Rendered images with source text:
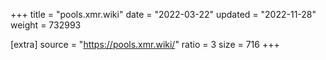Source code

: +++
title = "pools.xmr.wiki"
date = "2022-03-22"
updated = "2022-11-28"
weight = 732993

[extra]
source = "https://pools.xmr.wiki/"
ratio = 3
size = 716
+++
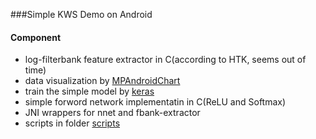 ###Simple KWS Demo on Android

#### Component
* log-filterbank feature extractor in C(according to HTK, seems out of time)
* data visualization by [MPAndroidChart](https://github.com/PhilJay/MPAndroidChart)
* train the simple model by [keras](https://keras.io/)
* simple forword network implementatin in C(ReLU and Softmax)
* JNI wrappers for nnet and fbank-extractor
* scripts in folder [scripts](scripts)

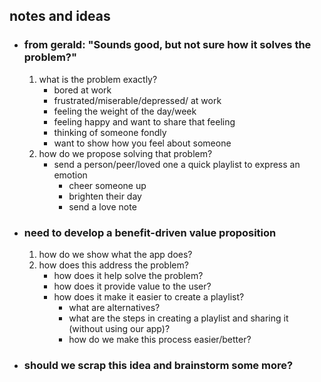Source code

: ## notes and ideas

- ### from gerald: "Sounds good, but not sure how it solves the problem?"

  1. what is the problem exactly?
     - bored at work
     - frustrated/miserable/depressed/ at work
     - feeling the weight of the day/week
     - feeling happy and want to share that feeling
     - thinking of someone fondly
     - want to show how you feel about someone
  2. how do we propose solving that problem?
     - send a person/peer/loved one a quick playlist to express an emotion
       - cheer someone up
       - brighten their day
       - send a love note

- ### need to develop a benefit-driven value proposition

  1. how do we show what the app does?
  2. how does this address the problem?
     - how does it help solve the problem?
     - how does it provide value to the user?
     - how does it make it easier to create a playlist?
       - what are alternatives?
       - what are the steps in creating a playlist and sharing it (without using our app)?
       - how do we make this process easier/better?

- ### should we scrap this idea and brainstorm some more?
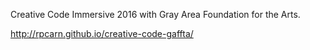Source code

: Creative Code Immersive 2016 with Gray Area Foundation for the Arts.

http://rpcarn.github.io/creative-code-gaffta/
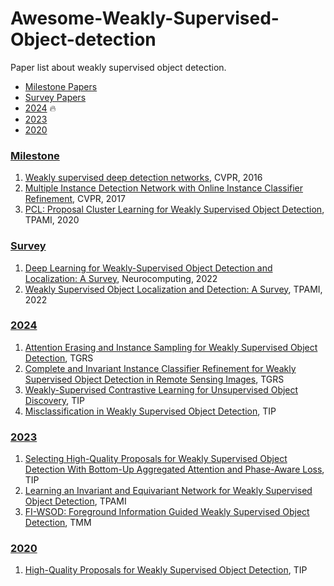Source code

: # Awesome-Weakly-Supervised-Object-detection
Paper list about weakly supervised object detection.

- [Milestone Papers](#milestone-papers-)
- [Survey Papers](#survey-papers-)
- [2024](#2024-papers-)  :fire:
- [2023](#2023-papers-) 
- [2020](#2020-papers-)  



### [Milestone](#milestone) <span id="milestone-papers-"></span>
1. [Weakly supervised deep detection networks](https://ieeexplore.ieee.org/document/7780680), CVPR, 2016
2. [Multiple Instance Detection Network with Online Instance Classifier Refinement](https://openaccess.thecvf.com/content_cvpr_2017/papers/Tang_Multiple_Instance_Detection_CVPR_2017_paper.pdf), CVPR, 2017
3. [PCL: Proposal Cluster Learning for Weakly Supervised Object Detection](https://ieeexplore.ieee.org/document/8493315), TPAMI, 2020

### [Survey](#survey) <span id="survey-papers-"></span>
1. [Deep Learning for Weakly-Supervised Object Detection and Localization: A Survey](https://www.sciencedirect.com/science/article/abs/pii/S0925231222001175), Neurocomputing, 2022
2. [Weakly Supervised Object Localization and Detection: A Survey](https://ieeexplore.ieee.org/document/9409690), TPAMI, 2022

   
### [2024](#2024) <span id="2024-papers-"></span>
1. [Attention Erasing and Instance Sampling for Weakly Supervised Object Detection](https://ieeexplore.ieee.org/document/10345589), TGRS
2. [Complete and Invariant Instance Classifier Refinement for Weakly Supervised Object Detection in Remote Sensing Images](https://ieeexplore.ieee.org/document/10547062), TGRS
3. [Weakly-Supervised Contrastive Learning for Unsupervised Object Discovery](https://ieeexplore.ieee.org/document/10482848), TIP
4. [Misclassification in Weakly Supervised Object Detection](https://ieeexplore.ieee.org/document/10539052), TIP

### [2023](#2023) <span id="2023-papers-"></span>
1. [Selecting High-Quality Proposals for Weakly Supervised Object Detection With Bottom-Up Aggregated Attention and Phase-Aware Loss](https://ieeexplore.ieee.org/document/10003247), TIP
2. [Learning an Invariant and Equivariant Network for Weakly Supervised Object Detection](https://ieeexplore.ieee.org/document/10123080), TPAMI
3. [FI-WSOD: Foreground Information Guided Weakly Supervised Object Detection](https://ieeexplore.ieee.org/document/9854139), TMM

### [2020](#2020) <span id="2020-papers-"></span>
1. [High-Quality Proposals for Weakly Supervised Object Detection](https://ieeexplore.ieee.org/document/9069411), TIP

_What to do_:
Search the entries for the word "problem" and copy every line that has it.

_Exercise answer_:
- ### from gerald: "Sounds good, but not sure how it solves the problem?"
  1. what is the problem exactly?
  2. how do we propose solving that problem?
  2. how does this address the problem?
     - how does it help solve the problem?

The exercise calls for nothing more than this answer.